Whatever runs from the line with "Peaking | 5307.50" to the end of the records below must be copied exactly, with nothing else included.

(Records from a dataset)
***
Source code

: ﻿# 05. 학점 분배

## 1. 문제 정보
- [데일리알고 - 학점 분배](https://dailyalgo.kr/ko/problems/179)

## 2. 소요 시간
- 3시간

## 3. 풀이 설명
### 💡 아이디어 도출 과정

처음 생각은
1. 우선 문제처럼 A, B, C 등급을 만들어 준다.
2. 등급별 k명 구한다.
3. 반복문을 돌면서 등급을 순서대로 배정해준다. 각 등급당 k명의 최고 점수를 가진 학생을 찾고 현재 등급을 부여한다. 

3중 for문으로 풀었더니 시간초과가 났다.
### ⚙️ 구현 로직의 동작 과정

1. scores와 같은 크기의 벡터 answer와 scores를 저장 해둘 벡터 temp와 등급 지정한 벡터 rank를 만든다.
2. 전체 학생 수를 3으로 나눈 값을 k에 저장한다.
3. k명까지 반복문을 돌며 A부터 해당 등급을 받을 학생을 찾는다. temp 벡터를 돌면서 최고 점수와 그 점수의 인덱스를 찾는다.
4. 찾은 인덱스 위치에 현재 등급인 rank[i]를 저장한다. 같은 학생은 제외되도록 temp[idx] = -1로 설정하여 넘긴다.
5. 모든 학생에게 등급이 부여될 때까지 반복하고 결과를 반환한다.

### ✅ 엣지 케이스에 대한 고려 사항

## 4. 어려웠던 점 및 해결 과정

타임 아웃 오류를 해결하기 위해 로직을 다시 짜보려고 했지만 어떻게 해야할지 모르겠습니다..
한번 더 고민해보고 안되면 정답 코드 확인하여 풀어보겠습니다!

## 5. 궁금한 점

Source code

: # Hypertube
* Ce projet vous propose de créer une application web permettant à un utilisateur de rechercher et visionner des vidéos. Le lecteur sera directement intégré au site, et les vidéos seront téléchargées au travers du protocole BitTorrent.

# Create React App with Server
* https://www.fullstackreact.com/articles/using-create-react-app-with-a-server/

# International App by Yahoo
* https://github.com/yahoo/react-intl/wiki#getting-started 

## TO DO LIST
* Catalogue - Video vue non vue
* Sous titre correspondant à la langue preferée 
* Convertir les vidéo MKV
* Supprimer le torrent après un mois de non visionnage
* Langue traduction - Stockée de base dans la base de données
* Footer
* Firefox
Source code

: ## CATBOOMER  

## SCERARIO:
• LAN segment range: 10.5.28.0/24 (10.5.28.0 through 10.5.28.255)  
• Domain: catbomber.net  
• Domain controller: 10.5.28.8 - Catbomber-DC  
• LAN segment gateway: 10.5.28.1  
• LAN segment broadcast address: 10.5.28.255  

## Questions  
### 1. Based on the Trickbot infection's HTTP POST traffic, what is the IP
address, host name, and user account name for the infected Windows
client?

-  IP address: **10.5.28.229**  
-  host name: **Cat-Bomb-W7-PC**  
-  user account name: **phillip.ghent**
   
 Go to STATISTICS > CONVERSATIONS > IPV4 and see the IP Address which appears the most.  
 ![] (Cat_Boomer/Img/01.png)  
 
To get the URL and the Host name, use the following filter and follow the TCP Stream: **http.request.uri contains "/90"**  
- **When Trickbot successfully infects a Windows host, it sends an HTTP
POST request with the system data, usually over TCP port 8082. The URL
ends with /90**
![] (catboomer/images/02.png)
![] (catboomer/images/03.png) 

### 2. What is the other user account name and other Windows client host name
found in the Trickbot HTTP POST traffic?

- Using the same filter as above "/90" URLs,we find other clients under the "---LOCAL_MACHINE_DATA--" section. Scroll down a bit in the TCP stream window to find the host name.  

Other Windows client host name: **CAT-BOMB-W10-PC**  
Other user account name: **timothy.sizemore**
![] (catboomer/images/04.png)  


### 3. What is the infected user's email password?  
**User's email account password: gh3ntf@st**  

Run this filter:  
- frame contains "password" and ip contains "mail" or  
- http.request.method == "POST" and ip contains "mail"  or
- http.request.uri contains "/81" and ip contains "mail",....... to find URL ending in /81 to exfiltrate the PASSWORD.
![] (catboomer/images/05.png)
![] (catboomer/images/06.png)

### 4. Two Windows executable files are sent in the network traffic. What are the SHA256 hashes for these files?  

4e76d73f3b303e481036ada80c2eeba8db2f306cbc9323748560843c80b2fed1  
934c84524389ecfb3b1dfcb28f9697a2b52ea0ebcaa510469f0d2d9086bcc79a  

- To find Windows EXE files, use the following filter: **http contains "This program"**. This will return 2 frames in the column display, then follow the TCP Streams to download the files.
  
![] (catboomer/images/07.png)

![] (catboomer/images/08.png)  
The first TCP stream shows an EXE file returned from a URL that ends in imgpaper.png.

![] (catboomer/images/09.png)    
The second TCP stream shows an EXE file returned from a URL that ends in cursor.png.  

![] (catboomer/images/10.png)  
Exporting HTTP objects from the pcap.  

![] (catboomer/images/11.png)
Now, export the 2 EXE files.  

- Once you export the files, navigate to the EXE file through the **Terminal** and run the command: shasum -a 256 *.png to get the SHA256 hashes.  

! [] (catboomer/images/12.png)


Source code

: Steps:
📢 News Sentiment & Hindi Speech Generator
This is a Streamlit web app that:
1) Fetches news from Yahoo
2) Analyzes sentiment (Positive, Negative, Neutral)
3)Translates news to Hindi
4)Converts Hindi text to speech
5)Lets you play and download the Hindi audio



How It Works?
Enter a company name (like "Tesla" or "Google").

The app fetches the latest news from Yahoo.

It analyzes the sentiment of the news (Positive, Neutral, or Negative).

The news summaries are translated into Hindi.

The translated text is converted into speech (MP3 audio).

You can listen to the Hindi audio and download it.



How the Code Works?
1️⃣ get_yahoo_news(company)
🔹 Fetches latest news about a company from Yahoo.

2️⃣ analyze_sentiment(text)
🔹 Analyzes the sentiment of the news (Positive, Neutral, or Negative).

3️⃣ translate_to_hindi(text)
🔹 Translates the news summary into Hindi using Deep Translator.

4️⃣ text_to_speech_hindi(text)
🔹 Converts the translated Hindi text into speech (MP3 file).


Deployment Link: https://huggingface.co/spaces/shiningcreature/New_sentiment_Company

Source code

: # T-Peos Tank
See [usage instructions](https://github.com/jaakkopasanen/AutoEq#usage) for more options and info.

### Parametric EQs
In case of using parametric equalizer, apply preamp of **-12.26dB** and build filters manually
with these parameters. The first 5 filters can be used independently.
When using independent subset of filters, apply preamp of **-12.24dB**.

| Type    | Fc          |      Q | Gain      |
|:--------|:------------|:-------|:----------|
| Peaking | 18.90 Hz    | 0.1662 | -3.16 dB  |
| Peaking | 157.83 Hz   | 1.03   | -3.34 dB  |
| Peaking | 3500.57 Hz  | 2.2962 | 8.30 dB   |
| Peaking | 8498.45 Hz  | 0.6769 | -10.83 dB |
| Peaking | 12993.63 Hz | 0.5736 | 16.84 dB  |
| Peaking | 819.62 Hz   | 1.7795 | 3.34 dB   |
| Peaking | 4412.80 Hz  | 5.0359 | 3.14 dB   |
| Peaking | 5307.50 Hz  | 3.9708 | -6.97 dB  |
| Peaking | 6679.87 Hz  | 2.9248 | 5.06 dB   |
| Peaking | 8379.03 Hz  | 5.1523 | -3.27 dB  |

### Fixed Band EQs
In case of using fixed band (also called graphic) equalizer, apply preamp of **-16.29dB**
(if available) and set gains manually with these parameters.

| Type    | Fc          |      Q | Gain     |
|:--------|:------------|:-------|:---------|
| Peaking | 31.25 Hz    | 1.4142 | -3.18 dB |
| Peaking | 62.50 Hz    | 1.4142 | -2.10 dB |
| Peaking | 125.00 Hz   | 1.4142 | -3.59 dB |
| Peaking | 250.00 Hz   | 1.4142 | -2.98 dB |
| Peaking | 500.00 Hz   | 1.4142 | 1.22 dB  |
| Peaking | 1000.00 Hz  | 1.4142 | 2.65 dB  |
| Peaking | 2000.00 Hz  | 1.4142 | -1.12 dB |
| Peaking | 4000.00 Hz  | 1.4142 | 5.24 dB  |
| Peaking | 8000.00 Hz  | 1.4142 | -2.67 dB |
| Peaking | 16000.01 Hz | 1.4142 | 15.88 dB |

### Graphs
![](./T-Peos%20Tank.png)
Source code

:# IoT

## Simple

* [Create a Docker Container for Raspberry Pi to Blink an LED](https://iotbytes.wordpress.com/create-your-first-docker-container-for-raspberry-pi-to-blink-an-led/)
***
*Solution below*:
| Peaking | 5307.50 Hz  | 3.9708 | -6.97 dB  |
| Peaking | 6679.87 Hz  | 2.9248 | 5.06 dB   |
| Peaking | 8379.03 Hz  | 5.1523 | -3.27 dB  |

### Fixed Band EQs
In case of using fixed band (also called graphic) equalizer, apply preamp of **-16.29dB**
(if available) and set gains manually with these parameters.

| Type    | Fc          |      Q | Gain     |
|:--------|:------------|:-------|:---------|
| Peaking | 31.25 Hz    | 1.4142 | -3.18 dB |
| Peaking | 62.50 Hz    | 1.4142 | -2.10 dB |
| Peaking | 125.00 Hz   | 1.4142 | -3.59 dB |
| Peaking | 250.00 Hz   | 1.4142 | -2.98 dB |
| Peaking | 500.00 Hz   | 1.4142 | 1.22 dB  |
| Peaking | 1000.00 Hz  | 1.4142 | 2.65 dB  |
| Peaking | 2000.00 Hz  | 1.4142 | -1.12 dB |
| Peaking | 4000.00 Hz  | 1.4142 | 5.24 dB  |
| Peaking | 8000.00 Hz  | 1.4142 | -2.67 dB |
| Peaking | 16000.01 Hz | 1.4142 | 15.88 dB |

### Graphs
![](./T-Peos%20Tank.png)
Source code

:# IoT

## Simple

* [Create a Docker Container for Raspberry Pi to Blink an LED](https://iotbytes.wordpress.com/create-your-first-docker-container-for-raspberry-pi-to-blink-an-led/)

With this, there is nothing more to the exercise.